Do you mean just to add these 4 lines? Or should I add these lines to the front end patch D106298?

jdoerfert added inline comments.Jul 22 2021, 9:47 PM
llvm/lib/Transforms/IPO/OpenMPOpt.cpp
1777–1778

copy and paste.

3661
if (!CallerKernelInfoAA.ReachingKernelEntries.isValid())
  return indicatePessimisticFixpoint();

also below

3672

use early exit instead,
if (!...)

return ...
3681

no reaching kernels is fine, keep it at none (which is the default) and just return UNCHANGED.

3682

make this function take the string attribute such that we can have a single one and not two.

3702

leftover. (and you can also just pipe an IRPosition into errs())

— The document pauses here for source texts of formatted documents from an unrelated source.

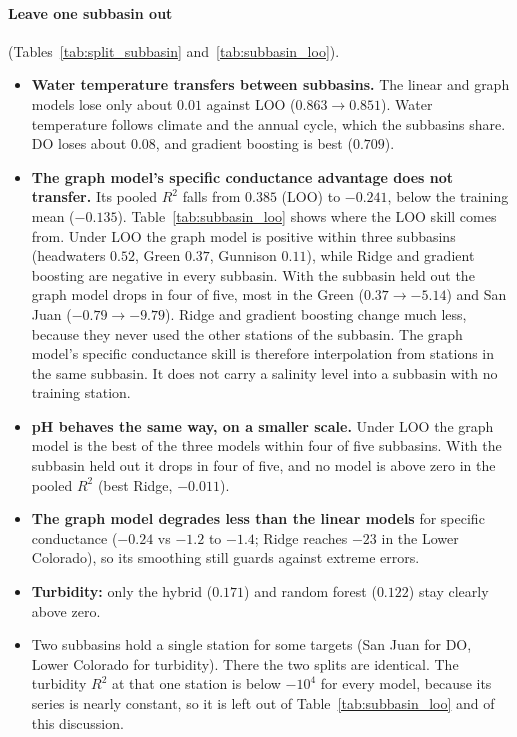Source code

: \documentclass[11pt]{article}
\begin{document}
\paragraph{Leave one subbasin out} (Tables~\ref{tab:split_subbasin} and~\ref{tab:subbasin_loo}).
\begin{itemize}
  \item \textbf{Water temperature transfers between subbasins.} The linear and graph models lose
        only about $0.01$ against LOO ($0.863\to0.851$). Water temperature follows climate and the
        annual cycle, which the subbasins share. DO loses about $0.08$, and gradient boosting is
        best ($0.709$).
  \item \textbf{The graph model's specific conductance advantage does not transfer.} Its pooled
        $R^2$ falls from $0.385$ (LOO) to $-0.241$, below the training mean ($-0.135$).
        Table~\ref{tab:subbasin_loo} shows where the LOO skill comes from. Under LOO the graph model
        is positive within three subbasins (headwaters $0.52$, Green $0.37$, Gunnison $0.11$),
        while Ridge and gradient boosting are negative in every subbasin. With the subbasin held out
        the graph model drops in four of five, most in the Green ($0.37\to-5.14$) and San Juan
        ($-0.79\to-9.79$). Ridge and gradient boosting change much less, because they never used
        the other stations of the subbasin. The graph model's specific conductance skill is
        therefore interpolation from stations in the same subbasin. It does not carry a salinity
        level into a subbasin with no training station.
  \item \textbf{pH behaves the same way, on a smaller scale.} Under LOO the graph model is the best
        of the three models within four of five subbasins. With the subbasin held out it drops in
        four of five, and no model is above zero in the pooled $R^2$ (best Ridge, $-0.011$).
  \item \textbf{The graph model degrades less than the linear models} for specific conductance
        ($-0.24$ vs $-1.2$ to $-1.4$; Ridge reaches $-23$ in the Lower Colorado), so its
        smoothing still guards against extreme errors.
  \item \textbf{Turbidity:} only the hybrid ($0.171$) and random forest ($0.122$) stay clearly
        above zero.
  \item Two subbasins hold a single station for some targets (San Juan for DO, Lower Colorado for
        turbidity). There the two splits are identical. The turbidity $R^2$ at that one station is
        below $-10^4$ for every model, because its series is nearly constant, so it is left out of
        Table~\ref{tab:subbasin_loo} and of this discussion.
\end{itemize}
\end{document}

  • Created a single function receiving a string instead of one per attribute: foldKernelFnAttribute
  • Removed pesimisticFixpoint if no kernel is found.
  • Adding Check for the ReachingKernelEntries valid state
  • Removed unnecesary comments
josemonsalve2 marked 6 inline comments as done.Jul 23 2021, 7:24 AM

LGTM with one nit. @jdoerfert WDYT?

llvm/include/llvm/Frontend/OpenMP/OMPKinds.def
209

It's better to add them to the patch where they are introduced.

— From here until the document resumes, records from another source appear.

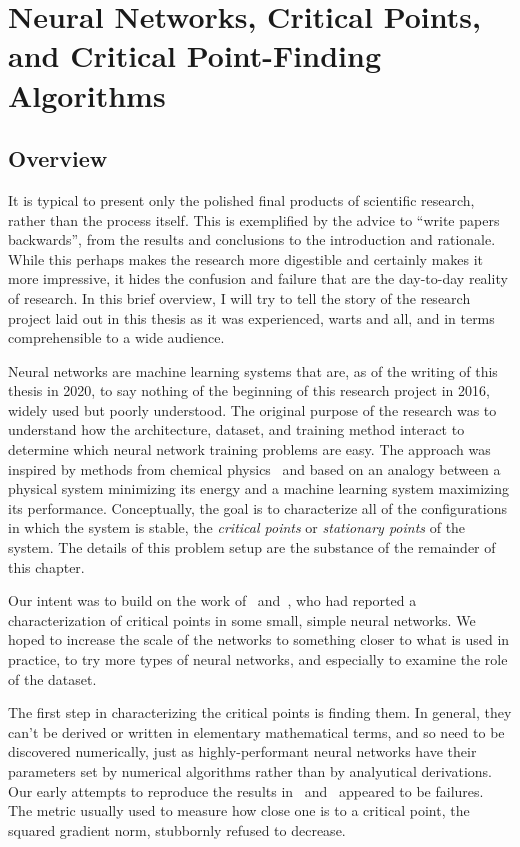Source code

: \documentclass[../../thesis.tex]{subfiles}
\begin{document}
\chapter{Neural Networks, Critical Points, and Critical Point-Finding Algorithms}

\section{Overview}

It is typical to present only the polished final
products of scientific research,
rather than the process itself.
This is exemplified by the advice to
\enquote{write papers backwards},
from the results and conclusions to the introduction and rationale.
While this perhaps makes the research more digestible and
certainly makes it more impressive,
it hides the confusion and failure
that are the day-to-day reality of research.
In this brief overview,
I will try to tell the story of the research project
laid out in this thesis as it was experienced,
warts and all,
and in terms comprehensible to a wide audience.

Neural networks are machine learning systems
that are, as of the writing of this thesis in 2020,
to say nothing of the beginning of this research project in 2016,
widely used but poorly understood.
The original purpose of the research was to
understand how the
architecture, dataset, and training method
interact to determine which neural network training problems
are easy.
The approach was inspired by methods from chemical physics~\cite{ballard2017}
and based on an analogy between a physical system minimizing its energy
and a machine learning system maximizing its performance.
Conceptually, the goal is to characterize all of the configurations
in which the system is stable,
the \emph{critical points} or \emph{stationary points}
of the system.
The details of this problem setup are the substance
of the remainder of this chapter.

Our intent was to build on the work
of~\cite{dauphin2014} and~\cite{pennington2017},
who had reported a characterization of critical points in
some small, simple neural networks.
We hoped to increase the scale of the networks to something
closer to what is used in practice,
to try more types of neural networks,
and especially to examine the role of the dataset.

The first step in characterizing the critical points is finding them.
In general, they can't be derived or written in elementary mathematical terms,
and so need to be discovered numerically,
just as highly-performant neural networks have their parameters set
by numerical algorithms rather than by analyutical derivations.
Our early attempts to reproduce the results
in~\cite{dauphin2014} and~\cite{pennington2017}
appeared to be failures.
The metric usually used to measure how close one is
to a critical point, the squared gradient norm,
stubbornly refused to decrease.
\end{document}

My test is still failing, but it fails on an assertion on the changeToSPMD method:

opt: /home/josem/postdoc/llvm_stuff/llvm-project/llvm/lib/Transforms/IPO/OpenMPOpt.cpp:2898: bool (anonymous namespace)::AAKernelInfoFunction::changeToSPMDMode(llvm::Attributor &): Assertion `ExecMode && "Kernel without exec mode?"' failed.

I'm trying to debug it, but if it is obvious for any of you let me know if it is something I am doing or I am just triggering another bug

jdoerfert accepted this revision.Jul 25 2021, 9:08 AM

Some minor notes, assuming the tests passes properly after, LGTM

llvm/lib/Transforms/IPO/OpenMPOpt.cpp
3652
3674

You should set CurrentAttrValue = NextAttrValue at the end of the loop.

3679
llvm/test/Transforms/OpenMP/get_hardware_num_threads_in_block_fold.ll
7

you need a variable KERNEL_NAME_exec_mode per kernel here. Look at other tests or what clang generates.

This revision is now accepted and ready to land.Jul 25 2021, 9:08 AM

Fixing final comments from @jdoerfert

josemonsalve2 marked 7 inline comments as done.Jul 26 2021, 11:10 AM

Can we add the pass that removes NOINLINE from these functions before landing this one?

Can we add the pass that removes NOINLINE from these functions before landing this one?

I landed D106482 which does this. One problem is that this was getting run on the .bc libraries and removing it prematurely. @tianshilei1992 was going to make a patch to stop running OpenMPOpt when we build the libraries for this.

@tianshilei1992 was going to make a patch to stop running OpenMPOpt when we build the libraries for this.

It's already done. ;-)

JonChesterfield accepted this revision.Jul 26 2021, 11:52 AM

Ah, good. I wasn't tagged on D106482 and missed the emails about it.

Rebasing to main

Herald added a project: Restricted Project. · View Herald TranscriptJul 27 2021, 4:41 PM
Herald added a subscriber: cfe-commits. · View Herald Transcript

Rebasing to main this time for real

This revision was landed with ongoing or failed builds.Jul 27 2021, 6:47 PM
This revision was automatically updated to reflect the committed changes.